2. Social Media Kanäle

 

 Die Agentur weist den Kunden vor Auftragserteilung ausdrücklich darauf hin, dass die Anbieter von  

 „Social-Media-Kanälen“ (z.B. facebook, im Folgenden kurz: Anbieter) es sich in ihren

 Nutzungsbedingungen vorbehalten, Werbeanzeigen und -auftritte aus beliebigen Grund

 abzulehnen oder zu entfernen. Die Anbieter sind demnach nicht verpflichtet, Inhalte und

 Informationen an die Nutzer weiterzuleiten. Es besteht daher das von der Agentur nicht

 kalkulierbare Risiko, dass Werbeanzeigen und -auftritte grundlos entfernt werden.
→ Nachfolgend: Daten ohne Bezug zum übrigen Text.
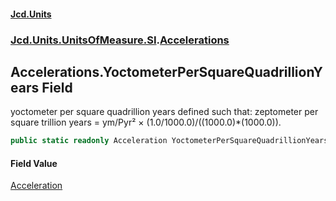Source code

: #### [Jcd.Units](index.md 'index')
### [Jcd.Units.UnitsOfMeasure.SI](Jcd.Units.UnitsOfMeasure.SI.md 'Jcd.Units.UnitsOfMeasure.SI').[Accelerations](Accelerations.md 'Jcd.Units.UnitsOfMeasure.SI.Accelerations')

## Accelerations.YoctometerPerSquareQuadrillionYears Field

yoctometer per square quadrillion years defined such that: zeptometer per square trillion years = ym/Pyr² × (1.0/1000.0)/((1000.0)*(1000.0)).

```csharp
public static readonly Acceleration YoctometerPerSquareQuadrillionYears;
```

#### Field Value
[Acceleration](Acceleration.md 'Jcd.Units.UnitTypes.Acceleration')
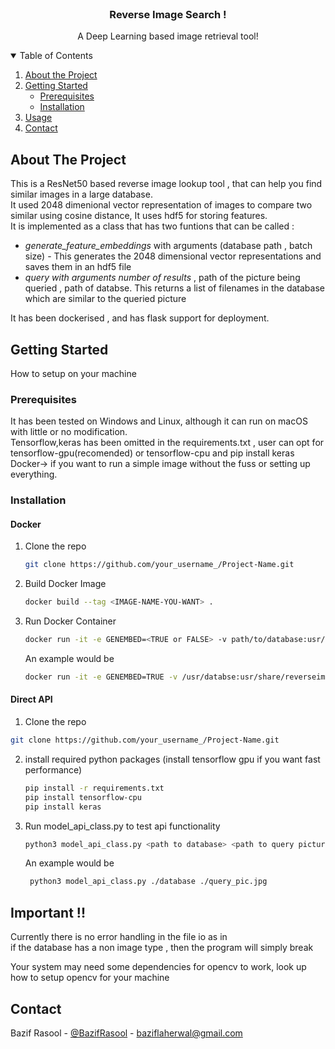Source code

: 
<!-- PROJECT LOGO -->
<br />
<p align="center">


  <h3 align="center">Reverse Image Search !</h3>

  <p align="center">
    A Deep Learning based image retrieval tool!
    <br />
   
</p>



<!-- TABLE OF CONTENTS -->
<details open="open">
  <summary>Table of Contents</summary>
  <ol>
   <li><a href="#about-the-project">About the Project</a></li>
    <li>
      <a href="#getting-started">Getting Started</a>
      <ul>
        <li><a href="#prerequisites">Prerequisites</a></li>
        <li><a href="#installation">Installation</a></li>
      </ul>
    </li>
    <li><a href="#usage">Usage</a></li>
    <li><a href="#contact">Contact</a></li>
  
  </ol>
</details>



<!-- ABOUT THE PROJECT -->
## About The Project


This is a ResNet50 based reverse image lookup tool , that can help you find similar images in a large database.
<br>
It used 2048 dimenional vector representation of images to compare two similar using cosine distance, It uses hdf5 for storing features.
<br>
It is implemented as a class that has two funtions that can be called :
<br>
* *generate_feature_embeddings* with arguments (database path , batch size) - This generates the 2048 dimensional vector representations and saves them in an hdf5 file
* *query with arguments number of results* , path of the picture being queried , path of databse. This returns a list of filenames in the database which are similar to the queried picture

It has been dockerised , and has flask support for deployment.


<!-- GETTING STARTED -->
## Getting Started

How to setup on your machine

### Prerequisites

It has been tested on Windows and Linux, although it can run on macOS with little or no modification.<br>
Tensorflow,keras has been omitted in the requirements.txt , user can opt for tensorflow-gpu(recomended) or tensorflow-cpu and pip install keras<br>
Docker-> if you want to run a simple image without the fuss or setting up everything.


### Installation
#### Docker
1. Clone the repo
   ```sh
   git clone https://github.com/your_username_/Project-Name.git
   ```
2. Build Docker Image
   ```sh
   docker build --tag <IMAGE-NAME-YOU-WANT> .
   ```
3. Run Docker Container
   ```sh
   docker run -it -e GENEMBED=<TRUE or FALSE> -v path/to/database:usr/share/reverseimagesearch/database -v path/to/uploads_folder:usr/share/reverseimagesearch/uploads -p <port you want to use>:7000 --name reverseimagesearch_container <IMAGE-NAME-YOU-WANT>
   ```
   An example would be<br>
   ```sh
   docker run -it -e GENEMBED=TRUE -v /usr/databse:usr/share/reverseimagesearch/database -v /usr//uploads_folder:usr/share/reverseimagesearch/uploads -p 5000:7000 --name reverseimagesearch_container reverseimagesearch_image
   ```
#### Direct API
 1. Clone the repo
   ```sh
   git clone https://github.com/your_username_/Project-Name.git
   ```
2. install required python packages (install tensorflow gpu if you want fast performance)
   ```sh
   pip install -r requirements.txt
   pip install tensorflow-cpu 
   pip install keras
   ```
3. Run model_api_class.py to test api functionality
   ```sh
   python3 model_api_class.py <path to database> <path to query picture>
   ```
   An example would be<br>
   ```sh
    python3 model_api_class.py ./database ./query_pic.jpg
   ``` 

<!-- USAGE EXAMPLES -->
## Important !!

Currently there is no error handling in the file io as in<br>
if the database has a non image type , then the program will simply break

Your system may need some dependencies for opencv to work, look up how to setup opencv for your machine




<!-- CONTACT -->
## Contact

Bazif Rasool - [@BazifRasool](https://twitter.com/@BazifRasool) - baziflaherwal@gmail.com





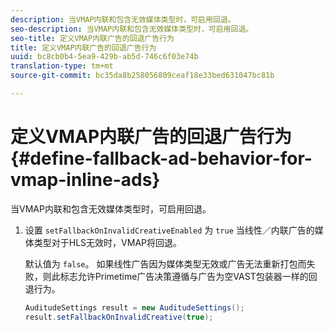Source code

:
 ```yaml
---
description: 当VMAP内联和包含无效媒体类型时，可启用回退。
seo-description: 当VMAP内联和包含无效媒体类型时，可启用回退。
seo-title: 定义VMAP内联广告的回退广告行为
title: 定义VMAP内联广告的回退广告行为
uuid: bc8cb0b4-5ea9-429b-ab5d-746c6f03e74b
translation-type: tm+mt
source-git-commit: bc35da8b258056809ceaf18e33bed631047bc81b

---
```



# 定义VMAP内联广告的回退广告行为 {#define-fallback-ad-behavior-for-vmap-inline-ads}

当VMAP内联和包含无效媒体类型时，可启用回退。

1. 设置 `setFallbackOnInvalidCreativeEnabled` 为 `true` 当线性／内联广告的媒体类型对于HLS无效时，VMAP将回退。

   默认值为 `false`。 如果线性广告因为媒体类型无效或广告无法重新打包而失败，则此标志允许Primetime广告决策遵循与广告为空VAST包装器一样的回退行为。

   ```java
   AuditudeSettings result = new AuditudeSettings(); 
   result.setFallbackOnInvalidCreative(true);
   ```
Im Fall einer

 Beschwerde eines anderen Nutzers wird zwar von den Anbietern die Möglichkeit einer

 Gegendarstellung eingeräumt, doch erfolgt auch in diesem Fall eine sofortige Entfernung der I

 Inhalte. Die Wiedererlangung des ursprünglichen, rechtmäßigen Zustandes kann in diesem Fall  

 einige Zeit in Anspruch nehmen. Die Agentur arbeitet auf der Grundlage dieser

 Nutzungsbedingungen der Anbieter, auf die sie keinen Einfluss hat, und legt diese auch dem

 Auftrag des Kunden zu Grunde. Ausdrücklich anerkennt der Kunde mit der Auftragserteilung, dass

 diese Nutzungsbedingungen die Rechte und Pflichten eines allfälligen Vertragsverhältnisses (mit-)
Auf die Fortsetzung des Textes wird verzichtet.